Write how many lines in the records below include the string "println". No other text should be given.

Source texts of formatted documents:
==*==
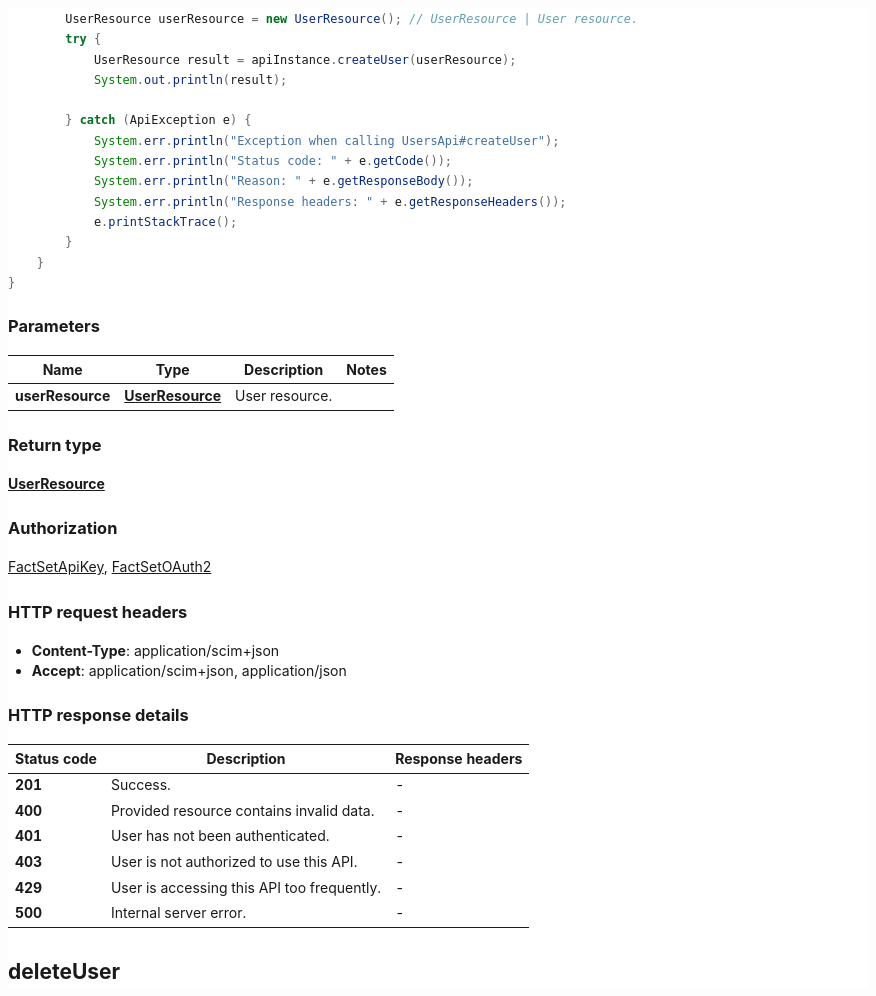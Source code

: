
 ```java
        UserResource userResource = new UserResource(); // UserResource | User resource.
        try {
            UserResource result = apiInstance.createUser(userResource);
            System.out.println(result);

        } catch (ApiException e) {
            System.err.println("Exception when calling UsersApi#createUser");
            System.err.println("Status code: " + e.getCode());
            System.err.println("Reason: " + e.getResponseBody());
            System.err.println("Response headers: " + e.getResponseHeaders());
            e.printStackTrace();
        }
    }
}
```

### Parameters


Name | Type | Description  | Notes
------------- | ------------- | ------------- | -------------
 **userResource** | [**UserResource**](UserResource.md)| User resource. |

### Return type

[**UserResource**](UserResource.md)

### Authorization

[FactSetApiKey](../README.md#FactSetApiKey), [FactSetOAuth2](../README.md#FactSetOAuth2)

### HTTP request headers

- **Content-Type**: application/scim+json
- **Accept**: application/scim+json, application/json

### HTTP response details
| Status code | Description | Response headers |
|-------------|-------------|------------------|
| **201** | Success. |  -  |
| **400** | Provided resource contains invalid data. |  -  |
| **401** | User has not been authenticated. |  -  |
| **403** | User is not authorized to use this API. |  -  |
| **429** | User is accessing this API too frequently. |  -  |
| **500** | Internal server error. |  -  |


## deleteUser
==*==
**Answer for this exercise:**
5